Thursday 9 February 2012

Moving on

It’s been nearly a year since I last blogged. You are probably wondering where I’ve been and what I’ve been up to.

The last year has been a tough one but it has also been filled with positive experiences, new friendships and a lot of personal reflection.

The main focus of the past year has been on my gastro-intestinal problems which have deteriated further. My large intestine/bowel has shut down completely now. There is no motility anymore which caused increasing blockages and pain. I am now very blessed to be under the care of a great GI dr who not only has a particular interest in functional GI problems but also treats a number of patients with EDS/POTS and has developed good understanding of how these conditions affect the GI system.
We have tried a number of different medications and intestinal flush systems but none of them helped. We did consider ACE surgery but have since discovered that my small intestine/small bowel and stomach are now also affected. These are causing me to be sick a lot and have problems eating.
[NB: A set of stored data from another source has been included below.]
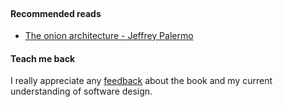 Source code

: <br/>

#### Recommended reads
* [The onion architecture - Jeffrey Palermo](https://jeffreypalermo.com/2008/07/the-onion-architecture-part-1/)

#### Teach me back
I really appreciate any [feedback]((/introduction/introduction.html#teach-me-back)) about the book and my current understanding of software design. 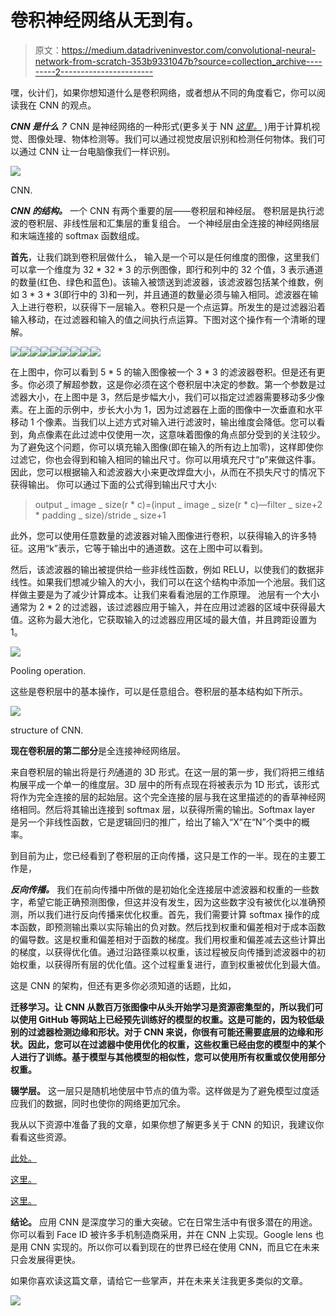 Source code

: # 卷积神经网络从无到有。

> 原文：<https://medium.datadriveninvestor.com/convolutional-neural-network-from-scratch-353b9331047b?source=collection_archive---------2----------------------->

嘿，伙计们，如果你想知道什么是卷积网络，或者想从不同的角度看它，你可以阅读我在 CNN 的观点。

***CNN 是什么？***
CNN 是神经网络的一种形式(更多关于 NN [*这里。*](https://medium.com/datadriveninvestor/neural-network-from-scratch-9a6c49fdd357) )用于计算机视觉、图像处理、物体检测等。我们可以通过视觉皮层识别和检测任何物体。我们可以通过 CNN 让一台电脑像我们一样识别。

![](img/a82f291a6ee1d16848a735facc639291.png)

CNN.

***CNN 的结构。***
一个 CNN 有两个重要的层——卷积层和神经层。
卷积层是执行滤波的卷积层、非线性层和汇集层的重复组合。
一个神经层由全连接的神经网络层和末端连接的 softmax 函数组成。

**首先**，让我们跳到卷积层做什么，
输入是一个可以是任何维度的图像，这里我们可以拿一个维度为 32 * 32 * 3 的示例图像，即行和列中的 32 个值，3 表示通道的数量(红色、绿色和蓝色)。该输入被馈送到滤波器，该滤波器包括某个维数，例如 3 * 3 * 3(即行中的 3)和一列，并且通道的数量必须与输入相同。滤波器在输入上进行卷积，以获得下一层输入。卷积只是一个点运算。所发生的是过滤器沿着输入移动，在过滤器和输入的值之间执行点运算。下图对这个操作有一个清晰的理解。

![](img/0144b7c5e4d77caf651999240b7f493c.png)![](img/859888fa992ff4afa07327250dcb3812.png)![](img/4a0a093ffb4c5599f4bce86f1212770e.png)![](img/110195c6b2dd51036aa3c66fd5b8d27e.png)![](img/ea0f73d27ae43134769223c0e8c339d9.png)![](img/281fbe7caf81274f4ef7e4269a3e1fbb.png)![](img/08d743e918a19309e571615b14afdebd.png)![](img/aa79c8bf97f6d668e4b823d450570938.png)![](img/9897716a20e552d92a824e60a64bc850.png)

在上图中，你可以看到 5 * 5 的输入图像被一个 3 * 3 的滤波器卷积。但是还有更多。你必须了解超参数，这是你必须在这个卷积层中决定的参数。第一个参数是过滤器大小，在上图中是 3，然后是步幅大小，我们可以指定过滤器需要移动多少像素。在上面的示例中，步长大小为 1，因为过滤器在上面的图像中一次垂直和水平移动 1 个像素。当我们以上述方式对输入进行滤波时，输出维度会降低。您可以看到，角点像素在此过滤中仅使用一次，这意味着图像的角点部分受到的关注较少。为了避免这个问题，你可以填充输入图像(即在输入的所有边上加零)，这样即使你过滤它，你也会得到和输入相同的输出尺寸。你可以用填充尺寸“p”来做这件事。因此，您可以根据输入和滤波器大小来更改焊盘大小，从而在不损失尺寸的情况下获得输出。
你可以通过下面的公式得到输出尺寸大小:

> output _ image _ size(r * c)=(input _ image _ size(r * c)—filter _ size+2 * padding _ size)/stride _ size+1

此外，您可以使用任意数量的滤波器对输入图像进行卷积，以获得输入的许多特征。这用“k”表示，它等于输出中的通道数。这在上图中可以看到。

然后，该滤波器的输出被提供给一些非线性函数，例如 RELU，以使我们的数据非线性。如果我们想减少输入的大小，我们可以在这个结构中添加一个池层。我们这样做主要是为了减少计算成本。让我们来看看池层的工作原理。
池层有一个大小通常为 2 * 2 的过滤器，该过滤器应用于输入，并在应用过滤器的区域中获得最大值。这称为最大池化，它获取输入的过滤器应用区域的最大值，并且跨距设置为 1。

![](img/6919f01daf9fa38943b4410040dd22b9.png)

Pooling operation.

这些是卷积层中的基本操作，可以是任意组合。卷积层的基本结构如下所示。

![](img/70023f2ced06c8ce1965851cd90903eb.png)

structure of CNN.

**现在卷积层的第二部分**是全连接神经网络层。

来自卷积层的输出将是行*列*通道的 3D 形式。在这一层的第一步，我们将把三维结构展平成一个单一的维度层。3D 层中的所有点现在将被表示为 1D 形式，该形式将作为完全连接的层的起始层。这个完全连接的层与我在这里描述的的香草神经网络相同。然后将其输出连接到 softmax 层，以获得所需的输出。Softmax layer 是另一个非线性函数，它是逻辑回归的推广，给出了输入“X”在“N”个类中的概率。

到目前为止，您已经看到了卷积层的正向传播，这只是工作的一半。现在的主要工作是，

***反向传播。***
我们在前向传播中所做的是初始化全连接层中滤波器和权重的一些数字，希望它能正确预测图像，但这并没有发生，因为这些数字没有被优化以准确预测，所以我们进行反向传播来优化权重。首先，我们需要计算 softmax 操作的成本函数，即预测输出乘以实际输出的负对数。然后找到权重和偏差相对于成本函数的偏导数。这是权重和偏差相对于函数的梯度。我们用权重和偏差减去这些计算出的梯度，以获得优化值。通过沿路径乘以权重，该过程被反向传播到滤波器中的初始权重，以获得所有层的优化值。这个过程重复进行，直到权重被优化到最大值。

这是 CNN 的架构，但还有更多你必须知道的话题，比如，

**迁移学习。让 CNN 从数百万张图像中从头开始学习是资源密集型的，所以我们可以使用 GitHub 等网站上已经预先训练好的模型的权重。这是可能的，因为较低级别的过滤器检测边缘和形状。对于 CNN 来说，你很有可能还需要底层的边缘和形状。因此，您可以在过滤器中使用优化的权重，这些权重已经由您的模型中的某个人进行了训练。基于模型与其他模型的相似性，您可以使用所有权重或仅使用部分权重。**

**辍学层。**
这一层只是随机地使层中节点的值为零。这样做是为了避免模型过度适应我们的数据，同时也使你的网络更加冗余。

我从以下资源中准备了我的文章，如果你想了解更多关于 CNN 的知识，我建议你看看这些资源。

[此处。](https://adeshpande3.github.io/adeshpande3.github.io/A-Beginner%27s-Guide-To-Understanding-Convolutional-Neural-Networks/)

[这里。](https://cs231n.github.io/)

[这里。](https://www.youtube.com/playlist?list=PLkDaE6sCZn6Gl29AoE31iwdVwSG-KnDzF)

**结论。**
应用 CNN 是深度学习的重大突破。它在日常生活中有很多潜在的用途。你可以看到 Face ID 被许多手机制造商采用，并在 CNN 上实现。Google lens 也是用 CNN 实现的。所以你可以看到现在的世界已经在使用 CNN，而且它在未来只会发展得更快。

如果你喜欢读这篇文章，请给它一些掌声，并在未来关注我更多类似的文章。

[![](img/b6f926ec4f9727dcfb41809c9f59a85e.png)](http://eepurl.com/dw5NFP)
This makes surgery too risky and we need to keep my small bowel and stomach functioning as much as possible for as long as possible.

My GI dr wants me to take part in a clinical trial using Sacral Nerve Stimulation to give some motility back to my large bowel along with a new medication waiting for UK licence that is supposed to be very good for the type of abdominal pain I have.
We are running out of options so we are both hoping that the Sacral Nerve Stimulation and new pain medication will help.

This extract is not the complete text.